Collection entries
+ + + + +

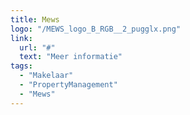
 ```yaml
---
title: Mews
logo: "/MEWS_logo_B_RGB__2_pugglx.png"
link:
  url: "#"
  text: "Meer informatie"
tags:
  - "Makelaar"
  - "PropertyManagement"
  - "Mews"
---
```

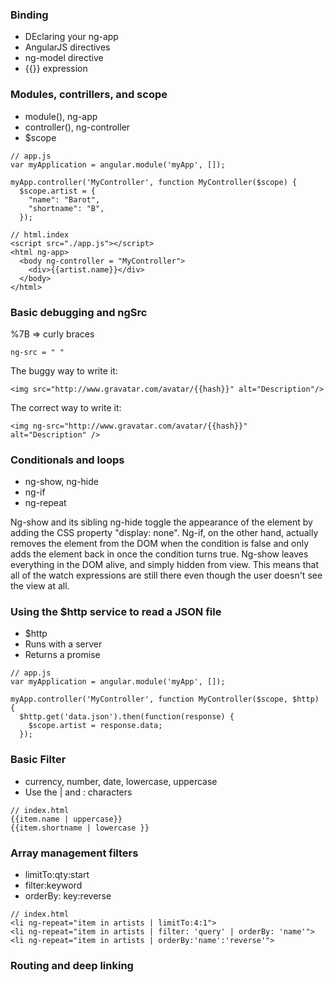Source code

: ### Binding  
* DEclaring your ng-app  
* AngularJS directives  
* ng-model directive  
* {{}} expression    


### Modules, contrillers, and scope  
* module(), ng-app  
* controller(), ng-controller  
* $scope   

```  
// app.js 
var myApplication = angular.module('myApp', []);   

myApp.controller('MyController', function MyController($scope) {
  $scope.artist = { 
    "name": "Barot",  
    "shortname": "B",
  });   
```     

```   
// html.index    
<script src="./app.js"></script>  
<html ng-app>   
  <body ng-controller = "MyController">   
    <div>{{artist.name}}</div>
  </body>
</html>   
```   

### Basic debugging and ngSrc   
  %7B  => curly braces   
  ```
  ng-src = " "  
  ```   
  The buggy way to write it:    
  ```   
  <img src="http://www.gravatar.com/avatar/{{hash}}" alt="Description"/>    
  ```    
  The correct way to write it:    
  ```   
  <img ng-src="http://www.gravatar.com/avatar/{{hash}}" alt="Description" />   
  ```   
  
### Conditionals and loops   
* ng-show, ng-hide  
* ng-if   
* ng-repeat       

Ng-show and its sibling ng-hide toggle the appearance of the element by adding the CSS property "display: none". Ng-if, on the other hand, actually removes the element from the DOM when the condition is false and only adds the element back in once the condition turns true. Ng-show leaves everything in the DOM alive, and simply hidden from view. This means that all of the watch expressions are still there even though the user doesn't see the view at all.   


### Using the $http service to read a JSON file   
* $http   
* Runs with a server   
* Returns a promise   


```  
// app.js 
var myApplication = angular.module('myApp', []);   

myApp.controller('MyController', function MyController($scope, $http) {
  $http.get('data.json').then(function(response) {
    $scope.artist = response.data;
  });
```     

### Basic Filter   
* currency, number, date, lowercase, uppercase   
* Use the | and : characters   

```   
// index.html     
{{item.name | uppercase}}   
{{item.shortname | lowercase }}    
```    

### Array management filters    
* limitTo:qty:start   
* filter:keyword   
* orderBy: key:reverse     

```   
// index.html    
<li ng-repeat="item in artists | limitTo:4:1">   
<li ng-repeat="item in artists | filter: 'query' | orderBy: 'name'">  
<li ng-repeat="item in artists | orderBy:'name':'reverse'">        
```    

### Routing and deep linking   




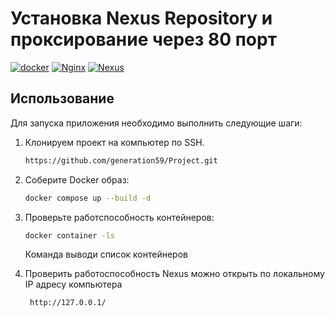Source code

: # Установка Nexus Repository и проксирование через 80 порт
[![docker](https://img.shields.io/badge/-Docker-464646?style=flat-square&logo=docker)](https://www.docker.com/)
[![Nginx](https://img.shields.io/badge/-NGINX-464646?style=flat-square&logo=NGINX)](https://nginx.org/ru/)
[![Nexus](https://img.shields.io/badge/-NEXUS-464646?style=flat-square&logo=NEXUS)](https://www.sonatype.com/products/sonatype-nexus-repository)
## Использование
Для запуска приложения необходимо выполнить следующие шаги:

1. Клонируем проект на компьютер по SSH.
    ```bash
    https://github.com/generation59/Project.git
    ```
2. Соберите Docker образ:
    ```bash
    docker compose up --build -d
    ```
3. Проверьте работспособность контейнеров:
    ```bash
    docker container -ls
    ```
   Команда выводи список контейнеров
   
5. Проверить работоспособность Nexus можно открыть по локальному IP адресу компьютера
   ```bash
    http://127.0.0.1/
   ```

+ + + + +

▶ _ACTION ITEM_: Return, from the data, each line that has the word "write" in it.

▶ _TASK ANSWER_:
  The buggy way to write it:    
  The correct way to write it:    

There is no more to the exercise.